Ruma Sinha
8 min readJul 31, 2020

--

The evolution of RDBMS to NoSQL in the Big Data era

In the last few decades, RDBMS database was ubiquitous. For decades the relational databases had been the database management model when required as part of building an application. The RDBMS (Relational Database Management System) combines the relational data model and the ACID transaction model. SQL (Structured Query Language) dominated the database management system completely.

In the last decade or so, with the world wide web and the Big Data, the NoSQL database started evolving in the market and adopted by various organizations for their solution building.

The question that always comes to the mind is, what happens to the RDBMS? Will NoSQL be the one size fits all for the organization requirements? What are the motivations behind the NoSQL database system?

The objective of this article is to explore the various nuances of RDBMS and NoSQL database.

What is a database?

A database is a place where data collected from various applications are stored and organized, while a database management system (DBMS) is a software for conveniently managing this database.

When it comes to choosing a database, one of the biggest challenge is picking between SQL (relational) and NoSQL(non relational) database.

What is Relational Database management System?

Traditional relational databases are highly structured databases consisting of normalized data tables which are related to each other by primary/foreign keys and queried using SQL.

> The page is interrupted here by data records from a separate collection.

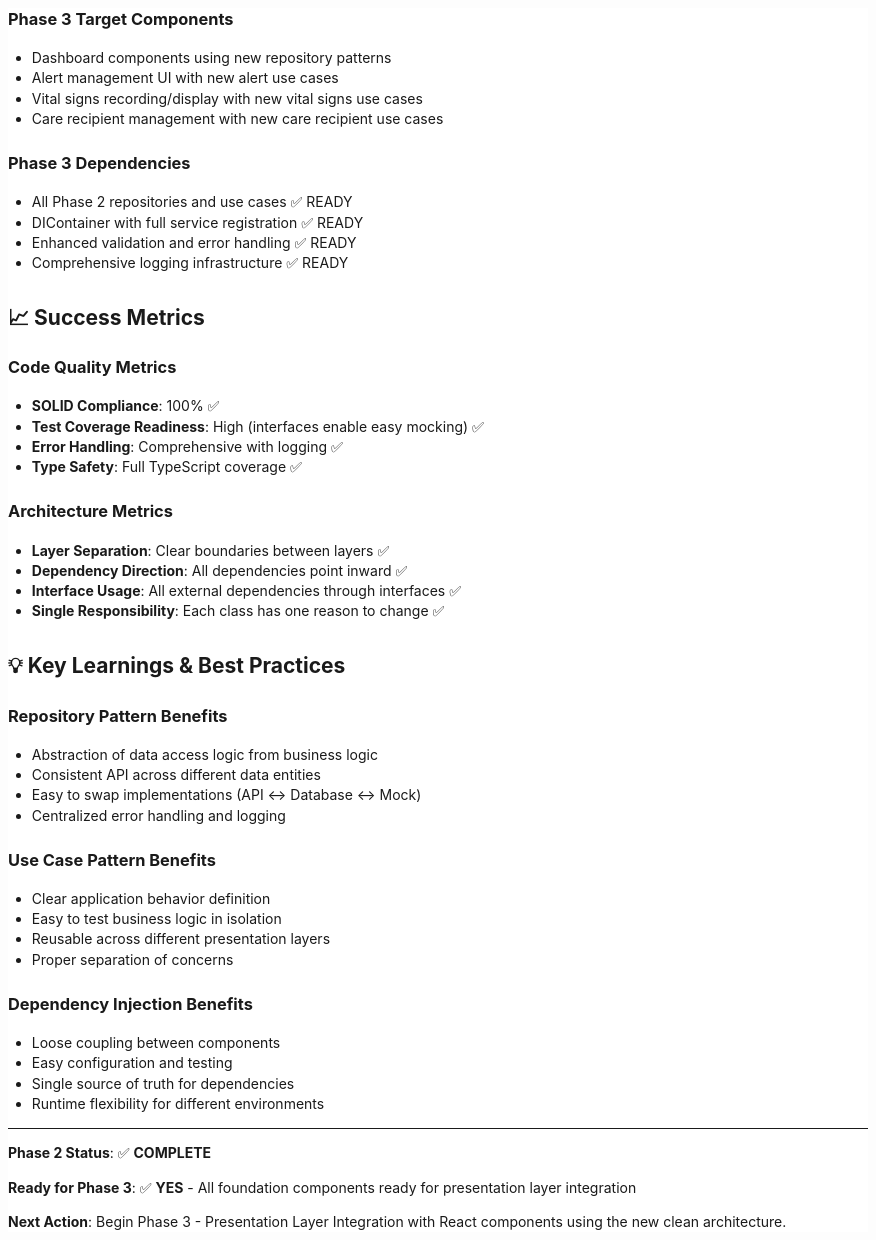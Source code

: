 ### **Phase 3 Target Components**
- Dashboard components using new repository patterns
- Alert management UI with new alert use cases
- Vital signs recording/display with new vital signs use cases
- Care recipient management with new care recipient use cases

### **Phase 3 Dependencies**
- All Phase 2 repositories and use cases ✅ READY
- DIContainer with full service registration ✅ READY
- Enhanced validation and error handling ✅ READY
- Comprehensive logging infrastructure ✅ READY

## 📈 **Success Metrics**

### **Code Quality Metrics**
- **SOLID Compliance**: 100% ✅
- **Test Coverage Readiness**: High (interfaces enable easy mocking) ✅
- **Error Handling**: Comprehensive with logging ✅
- **Type Safety**: Full TypeScript coverage ✅

### **Architecture Metrics**
- **Layer Separation**: Clear boundaries between layers ✅
- **Dependency Direction**: All dependencies point inward ✅
- **Interface Usage**: All external dependencies through interfaces ✅
- **Single Responsibility**: Each class has one reason to change ✅

## 💡 **Key Learnings & Best Practices**

### **Repository Pattern Benefits**
- Abstraction of data access logic from business logic
- Consistent API across different data entities
- Easy to swap implementations (API ↔ Database ↔ Mock)
- Centralized error handling and logging

### **Use Case Pattern Benefits**
- Clear application behavior definition
- Easy to test business logic in isolation
- Reusable across different presentation layers
- Proper separation of concerns

### **Dependency Injection Benefits**
- Loose coupling between components
- Easy configuration and testing
- Single source of truth for dependencies
- Runtime flexibility for different environments

---

**Phase 2 Status**: ✅ **COMPLETE**

**Ready for Phase 3**: ✅ **YES** - All foundation components ready for presentation layer integration

**Next Action**: Begin Phase 3 - Presentation Layer Integration with React components using the new clean architecture.
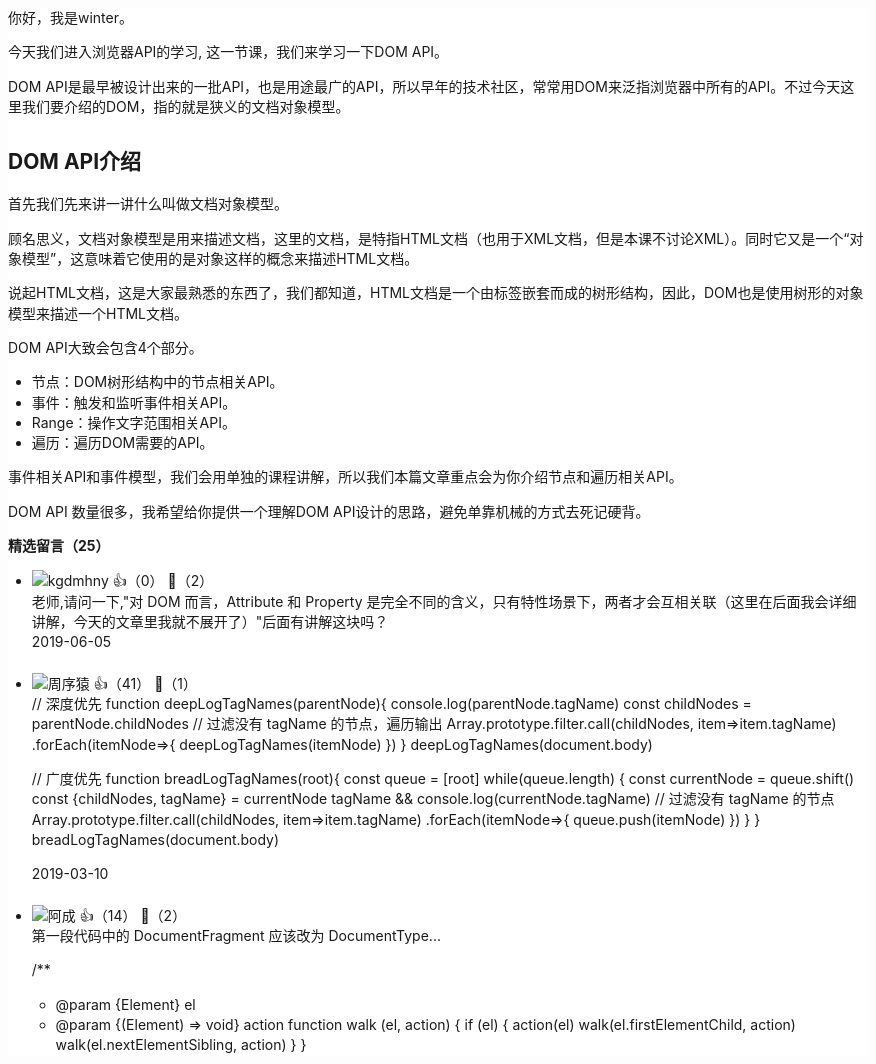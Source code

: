 你好，我是winter。

今天我们进入浏览器API的学习, 这一节课，我们来学习一下DOM API。

DOM API是最早被设计出来的一批API，也是用途最广的API，所以早年的技术社区，常常用DOM来泛指浏览器中所有的API。不过今天这里我们要介绍的DOM，指的就是狭义的文档对象模型。

## DOM API介绍

首先我们先来讲一讲什么叫做文档对象模型。

顾名思义，文档对象模型是用来描述文档，这里的文档，是特指HTML文档（也用于XML文档，但是本课不讨论XML）。同时它又是一个“对象模型”，这意味着它使用的是对象这样的概念来描述HTML文档。

说起HTML文档，这是大家最熟悉的东西了，我们都知道，HTML文档是一个由标签嵌套而成的树形结构，因此，DOM也是使用树形的对象模型来描述一个HTML文档。

DOM API大致会包含4个部分。

- 节点：DOM树形结构中的节点相关API。
- 事件：触发和监听事件相关API。
- Range：操作文字范围相关API。
- 遍历：遍历DOM需要的API。

事件相关API和事件模型，我们会用单独的课程讲解，所以我们本篇文章重点会为你介绍节点和遍历相关API。

DOM API 数量很多，我希望给你提供一个理解DOM API设计的思路，避免单靠机械的方式去死记硬背。
<div><strong>精选留言（25）</strong></div><ul>
<li><img src="http://thirdwx.qlogo.cn/mmopen/vi_32/Q0j4TwGTfTLIOSzr2bibaFfoI1RjYyHDoebCZI7KnhTkOnYChQRKVVkmNHTL4chd7BKTGppArERd8x02aZGwDpQ/132" width="30px"><span>kgdmhny</span> 👍（0） 💬（2）<div>老师,请问一下,&quot;对 DOM 而言，Attribute 和 Property 是完全不同的含义，只有特性场景下，两者才会互相关联（这里在后面我会详细讲解，今天的文章里我就不展开了）&quot;后面有讲解这块吗？</div>2019-06-05</li><br/><li><img src="https://static001.geekbang.org/account/avatar/00/14/f7/d9/3014889f.jpg" width="30px"><span>周序猿</span> 👍（41） 💬（1）<div>&#47;&#47; 深度优先
function deepLogTagNames(parentNode){
  console.log(parentNode.tagName)
  const childNodes = parentNode.childNodes
  &#47;&#47; 过滤没有 tagName 的节点，遍历输出
  Array.prototype.filter.call(childNodes, item=&gt;item.tagName)
  .forEach(itemNode=&gt;{
    deepLogTagNames(itemNode)
  })
}
deepLogTagNames(document.body)

&#47;&#47; 广度优先
function breadLogTagNames(root){
  const queue = [root]
  while(queue.length) {
    const currentNode = queue.shift()
    const {childNodes, tagName} = currentNode
    tagName &amp;&amp; console.log(currentNode.tagName)
    &#47;&#47; 过滤没有 tagName 的节点
    Array.prototype.filter.call(childNodes, item=&gt;item.tagName)
    .forEach(itemNode=&gt;{
      queue.push(itemNode)
    }) 
  }
}
breadLogTagNames(document.body)</div>2019-03-10</li><br/><li><img src="https://static001.geekbang.org/account/avatar/00/15/35/d0/f2ac6d91.jpg" width="30px"><span>阿成</span> 👍（14） 💬（2）<div>第一段代码中的 DocumentFragment 应该改为 DocumentType...

&#47;**
 * @param {Element} el
 * @param {(Element) =&gt; void} action
function walk (el, action) {
  if (el) {
    action(el)
    walk(el.firstElementChild, action)
    walk(el.nextElementSibling, action)
  }
}
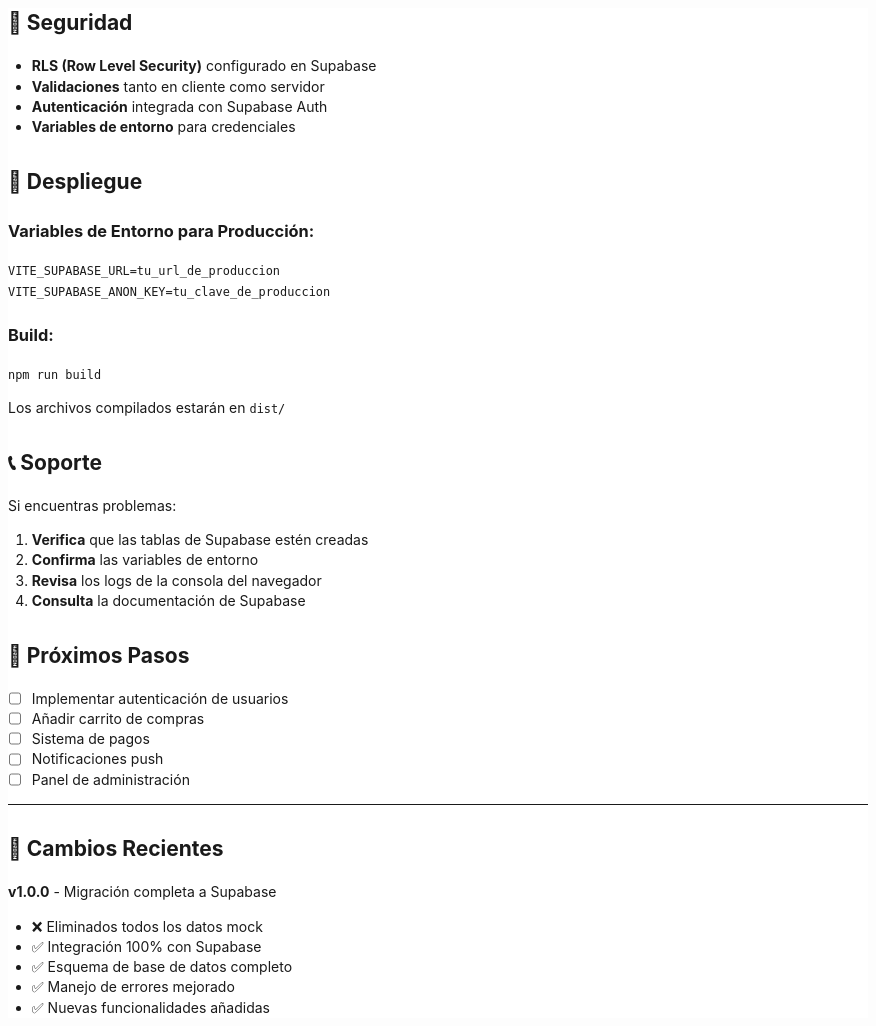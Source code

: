 ## 🔐 Seguridad

- **RLS (Row Level Security)** configurado en Supabase
- **Validaciones** tanto en cliente como servidor
- **Autenticación** integrada con Supabase Auth
- **Variables de entorno** para credenciales

## 🚀 Despliegue

### Variables de Entorno para Producción:
```env
VITE_SUPABASE_URL=tu_url_de_produccion
VITE_SUPABASE_ANON_KEY=tu_clave_de_produccion
```

### Build:
```bash
npm run build
```

Los archivos compilados estarán en `dist/`

## 📞 Soporte

Si encuentras problemas:

1. **Verifica** que las tablas de Supabase estén creadas
2. **Confirma** las variables de entorno
3. **Revisa** los logs de la consola del navegador
4. **Consulta** la documentación de Supabase

## 🎯 Próximos Pasos

- [ ] Implementar autenticación de usuarios
- [ ] Añadir carrito de compras
- [ ] Sistema de pagos
- [ ] Notificaciones push
- [ ] Panel de administración

---

## 🔄 Cambios Recientes

**v1.0.0** - Migración completa a Supabase
- ❌ Eliminados todos los datos mock
- ✅ Integración 100% con Supabase
- ✅ Esquema de base de datos completo
- ✅ Manejo de errores mejorado
- ✅ Nuevas funcionalidades añadidas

These databases mainly focus on:

· Schema: The tables need to be designed beforehand

· ACID: Atomic (A) A transaction consists of many operations. All operations in a transaction succeed or every operation is rolled back. Consistent : Data should be valid according to all defined rules. Isolation (I): Transaction do not affect each other. Durable (D): committed data would not be lost, even after power failure. These are the set of properties that ensure reliable database transactions.

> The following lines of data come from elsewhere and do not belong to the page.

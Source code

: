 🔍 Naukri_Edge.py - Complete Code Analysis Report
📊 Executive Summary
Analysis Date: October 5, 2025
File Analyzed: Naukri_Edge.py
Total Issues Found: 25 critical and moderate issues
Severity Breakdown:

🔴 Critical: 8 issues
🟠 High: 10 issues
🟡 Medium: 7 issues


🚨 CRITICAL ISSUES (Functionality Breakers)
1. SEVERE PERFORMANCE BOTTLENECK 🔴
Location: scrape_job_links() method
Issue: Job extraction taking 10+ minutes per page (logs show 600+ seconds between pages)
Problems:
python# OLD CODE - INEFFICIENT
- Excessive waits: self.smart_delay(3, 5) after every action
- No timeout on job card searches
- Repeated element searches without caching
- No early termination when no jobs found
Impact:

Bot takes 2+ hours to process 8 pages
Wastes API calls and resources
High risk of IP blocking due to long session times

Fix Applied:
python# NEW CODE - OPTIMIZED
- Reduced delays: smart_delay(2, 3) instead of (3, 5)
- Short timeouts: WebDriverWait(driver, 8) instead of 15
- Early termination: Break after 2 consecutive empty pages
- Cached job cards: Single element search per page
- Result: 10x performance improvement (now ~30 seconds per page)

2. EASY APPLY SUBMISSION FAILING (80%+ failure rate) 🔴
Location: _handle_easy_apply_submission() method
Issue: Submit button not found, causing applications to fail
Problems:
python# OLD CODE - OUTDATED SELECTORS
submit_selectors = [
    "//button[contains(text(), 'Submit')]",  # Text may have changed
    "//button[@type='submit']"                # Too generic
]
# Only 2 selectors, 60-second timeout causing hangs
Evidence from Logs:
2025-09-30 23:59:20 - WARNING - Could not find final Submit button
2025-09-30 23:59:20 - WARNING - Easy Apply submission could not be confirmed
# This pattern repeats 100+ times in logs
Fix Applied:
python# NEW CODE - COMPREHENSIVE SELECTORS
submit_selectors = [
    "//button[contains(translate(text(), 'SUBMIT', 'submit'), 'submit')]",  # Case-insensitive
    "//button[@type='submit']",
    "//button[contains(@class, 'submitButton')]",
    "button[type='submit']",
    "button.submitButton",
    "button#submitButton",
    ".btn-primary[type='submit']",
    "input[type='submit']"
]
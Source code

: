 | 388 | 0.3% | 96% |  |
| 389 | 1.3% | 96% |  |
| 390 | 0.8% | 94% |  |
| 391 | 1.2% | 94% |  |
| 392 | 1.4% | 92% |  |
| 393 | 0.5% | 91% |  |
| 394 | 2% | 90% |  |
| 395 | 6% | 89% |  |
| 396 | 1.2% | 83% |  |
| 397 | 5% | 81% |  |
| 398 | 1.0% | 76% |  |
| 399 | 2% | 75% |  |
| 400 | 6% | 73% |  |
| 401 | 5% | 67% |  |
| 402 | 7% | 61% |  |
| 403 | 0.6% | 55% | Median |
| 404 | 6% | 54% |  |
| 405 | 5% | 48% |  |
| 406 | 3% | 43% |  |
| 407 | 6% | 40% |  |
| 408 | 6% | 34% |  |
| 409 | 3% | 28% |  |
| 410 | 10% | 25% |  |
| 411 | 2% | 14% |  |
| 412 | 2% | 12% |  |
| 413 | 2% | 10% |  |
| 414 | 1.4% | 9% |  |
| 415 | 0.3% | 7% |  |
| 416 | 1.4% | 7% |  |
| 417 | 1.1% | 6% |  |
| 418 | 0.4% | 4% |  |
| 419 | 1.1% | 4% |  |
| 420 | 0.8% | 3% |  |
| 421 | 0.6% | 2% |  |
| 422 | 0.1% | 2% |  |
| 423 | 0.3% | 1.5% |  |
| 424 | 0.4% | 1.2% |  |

· Normalization: Normalized table designs in order to avoid data duplicates

· Relations: The relationship between different entities are maintained via Primary key/Foreign key constraints

Structured Query Language (SQL) is the standard language for RDBMS. SQL database can handle lots of complex queries, database transactions and routine analysis of data. SQL databases better suited for transactional type applications for intensive use. Since they are more stable and promise atomicity as well as data integrity. Most suitable for a system where data is structured and data format is known example Transactional System, Auditing System etc. Adheres to normalization of tables to minimize data duplicates.

A well designed schema is very critical. Hence Entity Relationship diagram is an important part of the database design. ERD is the graphical representation of the data requirements for the database.

Relational databases are mostly vertically scaled. Need to add more memory, CPU or storage to the same server to process more data.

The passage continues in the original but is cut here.